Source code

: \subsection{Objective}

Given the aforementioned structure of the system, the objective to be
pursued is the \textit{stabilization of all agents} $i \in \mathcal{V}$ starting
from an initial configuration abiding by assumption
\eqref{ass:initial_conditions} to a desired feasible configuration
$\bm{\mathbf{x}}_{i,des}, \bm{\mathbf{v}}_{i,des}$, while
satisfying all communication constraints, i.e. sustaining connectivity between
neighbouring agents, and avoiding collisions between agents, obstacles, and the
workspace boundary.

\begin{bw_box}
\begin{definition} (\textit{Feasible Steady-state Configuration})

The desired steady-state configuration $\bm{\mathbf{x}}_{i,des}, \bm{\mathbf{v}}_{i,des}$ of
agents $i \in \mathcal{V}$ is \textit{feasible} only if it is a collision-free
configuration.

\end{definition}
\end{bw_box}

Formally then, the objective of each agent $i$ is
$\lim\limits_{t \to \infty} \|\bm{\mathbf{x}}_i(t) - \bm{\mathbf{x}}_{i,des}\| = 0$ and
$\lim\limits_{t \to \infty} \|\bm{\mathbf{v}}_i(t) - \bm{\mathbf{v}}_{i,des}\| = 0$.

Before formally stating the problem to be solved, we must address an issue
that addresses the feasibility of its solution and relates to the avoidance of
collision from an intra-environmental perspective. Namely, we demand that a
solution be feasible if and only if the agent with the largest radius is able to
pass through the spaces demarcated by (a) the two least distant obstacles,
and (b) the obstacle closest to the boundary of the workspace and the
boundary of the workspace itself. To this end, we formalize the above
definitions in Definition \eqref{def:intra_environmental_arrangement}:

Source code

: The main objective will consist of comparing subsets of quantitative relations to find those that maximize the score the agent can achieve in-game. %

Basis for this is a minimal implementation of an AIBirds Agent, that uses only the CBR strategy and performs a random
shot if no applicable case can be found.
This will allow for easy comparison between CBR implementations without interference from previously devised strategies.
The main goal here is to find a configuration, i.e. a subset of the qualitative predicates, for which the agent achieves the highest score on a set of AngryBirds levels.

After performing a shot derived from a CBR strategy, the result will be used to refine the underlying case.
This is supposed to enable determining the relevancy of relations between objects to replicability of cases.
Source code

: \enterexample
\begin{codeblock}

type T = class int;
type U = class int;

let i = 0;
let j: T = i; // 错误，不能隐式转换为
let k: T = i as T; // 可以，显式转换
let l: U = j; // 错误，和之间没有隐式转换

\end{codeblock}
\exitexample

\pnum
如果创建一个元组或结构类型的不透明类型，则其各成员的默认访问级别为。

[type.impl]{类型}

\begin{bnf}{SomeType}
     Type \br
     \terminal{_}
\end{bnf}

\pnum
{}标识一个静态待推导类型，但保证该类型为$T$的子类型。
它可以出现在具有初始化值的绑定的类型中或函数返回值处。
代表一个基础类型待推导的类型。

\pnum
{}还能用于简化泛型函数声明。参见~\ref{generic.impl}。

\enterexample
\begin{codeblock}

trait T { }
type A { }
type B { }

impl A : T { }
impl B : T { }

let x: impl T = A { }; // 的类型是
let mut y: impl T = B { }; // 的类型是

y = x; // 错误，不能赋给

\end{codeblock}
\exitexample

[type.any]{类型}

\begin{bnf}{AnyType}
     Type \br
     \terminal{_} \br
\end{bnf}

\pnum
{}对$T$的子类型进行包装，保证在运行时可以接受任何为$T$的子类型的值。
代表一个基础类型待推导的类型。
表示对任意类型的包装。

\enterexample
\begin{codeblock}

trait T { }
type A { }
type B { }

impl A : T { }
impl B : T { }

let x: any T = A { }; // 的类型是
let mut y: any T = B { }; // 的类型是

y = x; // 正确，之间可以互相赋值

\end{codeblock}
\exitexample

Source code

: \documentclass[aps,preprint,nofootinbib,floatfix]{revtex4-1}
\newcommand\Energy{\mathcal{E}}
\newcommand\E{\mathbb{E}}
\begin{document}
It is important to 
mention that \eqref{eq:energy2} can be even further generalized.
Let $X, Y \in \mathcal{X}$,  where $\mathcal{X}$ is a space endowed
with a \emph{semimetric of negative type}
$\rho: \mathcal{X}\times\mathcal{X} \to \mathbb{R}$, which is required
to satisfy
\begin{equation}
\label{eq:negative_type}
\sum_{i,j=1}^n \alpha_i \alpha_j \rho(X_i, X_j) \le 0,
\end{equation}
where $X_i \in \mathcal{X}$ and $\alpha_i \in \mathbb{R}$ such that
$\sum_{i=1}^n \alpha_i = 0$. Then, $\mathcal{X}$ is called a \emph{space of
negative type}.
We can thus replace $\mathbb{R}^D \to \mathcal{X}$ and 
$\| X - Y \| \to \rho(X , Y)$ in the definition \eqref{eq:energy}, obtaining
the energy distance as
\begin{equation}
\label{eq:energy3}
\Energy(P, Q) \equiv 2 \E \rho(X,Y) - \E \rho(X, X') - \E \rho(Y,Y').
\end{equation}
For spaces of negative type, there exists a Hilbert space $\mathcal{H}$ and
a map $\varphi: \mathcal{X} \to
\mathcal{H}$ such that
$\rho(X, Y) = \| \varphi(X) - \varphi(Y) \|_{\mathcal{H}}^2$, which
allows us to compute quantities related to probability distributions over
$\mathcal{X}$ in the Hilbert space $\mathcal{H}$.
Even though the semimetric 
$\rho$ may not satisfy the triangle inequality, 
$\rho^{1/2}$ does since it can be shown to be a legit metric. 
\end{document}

═══

__Work required__: Wherever the word "obstacles" appears in a line of the data, copy that line.

__Output for this task__:
neighbouring agents, and avoiding collisions between agents, obstacles, and the
pass through the spaces demarcated by (a) the two least distant obstacles,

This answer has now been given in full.